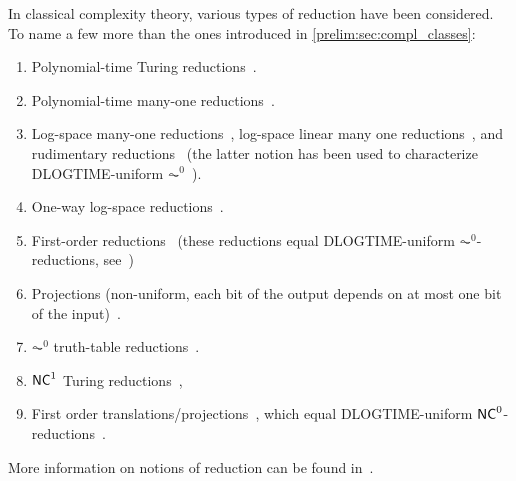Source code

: In classical complexity theory, various types of reduction have been considered.
To name a few more than the ones introduced in \cref{prelim:sec:compl_classes}:
\begin{enumerate}
\item Polynomial-time Turing reductions~\cite{Cook71}.
 
\item Polynomial-time many-one reductions~\cite{Karp1972}.
 
\item Log-space many-one reductions~\cite{Jones75,Stockmeyer73}, log-space linear many one reductions~\cite{Stockmeyer73},
and rudimentary reductions~\cite{Jones75} (the latter notion has been used to characterize DLOGTIME-uniform $\AC^0$~\cite{DBLP:journals/ipl/AllenderG91}).
 
\item One-way log-space reductions~\cite{DBLP:conf/focs/HartmanisIM78}.

\item First-order reductions~\cite{immerman_1980,DBLP:conf/lam/Dahlhaus83} (these reductions equal DLOGTIME-uniform $\AC^0$-reductions, see~\cite{DBLP:books/daglib/0095988})
 
\item Projections (non-uniform, each bit of the output depends on at most one bit of the input)~\cite{DBLP:journals/jacm/SkyumV85}.

\item $\AC^0$ truth-table reductions~\cite{DBLP:journals/siamcomp/ChandraSV84,DBLP:journals/mst/FurstSS84}.
 
\item $\NC^1$ Turing reductions~\cite{DBLP:journals/iandc/Cook85},

\item First order translations/projections~\cite{DBLP:journals/siamcomp/Immerman87},
which equal DLOGTIME-uniform $\NC^0$-reductions~\cite{DBLP:journals/jcss/AgrawalAR98}.
\end{enumerate}
More information on notions of reduction can be found in~\cite{DBLP:books/crc/99/AllenderLR99a}.


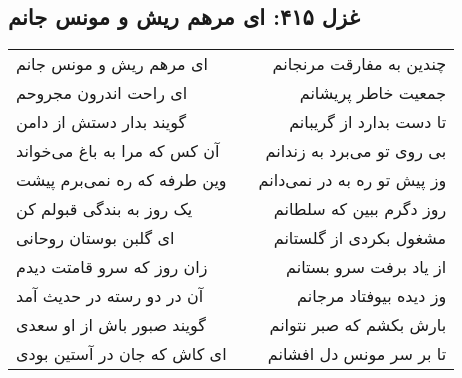 \begin{center}
\section*{غزل ۴۱۵: ای مرهم ریش و مونس جانم}
\label{sec:415}
\begin{longtable}{l p{0.5cm} r}
ای مرهم ریش و مونس جانم
&&
چندین به مفارقت مرنجانم
\\
ای راحت اندرون مجروحم
&&
جمعیت خاطر پریشانم
\\
گویند بدار دستش از دامن
&&
تا دست بدارد از گریبانم
\\
آن کس که مرا به باغ می‌خواند
&&
بی روی تو می‌برد به زندانم
\\
وین طرفه که ره نمی‌برم پیشت
&&
وز پیش تو ره به در نمی‌دانم
\\
یک روز به بندگی قبولم کن
&&
روز دگرم ببین که سلطانم
\\
ای گلبن بوستان روحانی
&&
مشغول بکردی از گلستانم
\\
زان روز که سرو قامتت دیدم
&&
از یاد برفت سرو بستانم
\\
آن در دو رسته در حدیث آمد
&&
وز دیده بیوفتاد مرجانم
\\
گویند صبور باش از او سعدی
&&
بارش بکشم که صبر نتوانم
\\
ای کاش که جان در آستین بودی
&&
تا بر سر مونس دل افشانم
\\
\end{longtable}
\end{center}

What is required:
The answer should consist only of the lines from the one containing "بارش بکشم که صبر نتوانم" through the last line of the data, given again exactly.

Exercise output:
بارش بکشم که صبر نتوانم
\\
ای کاش که جان در آستین بودی
&&
تا بر سر مونس دل افشانم
\\
\end{longtable}
\end{center}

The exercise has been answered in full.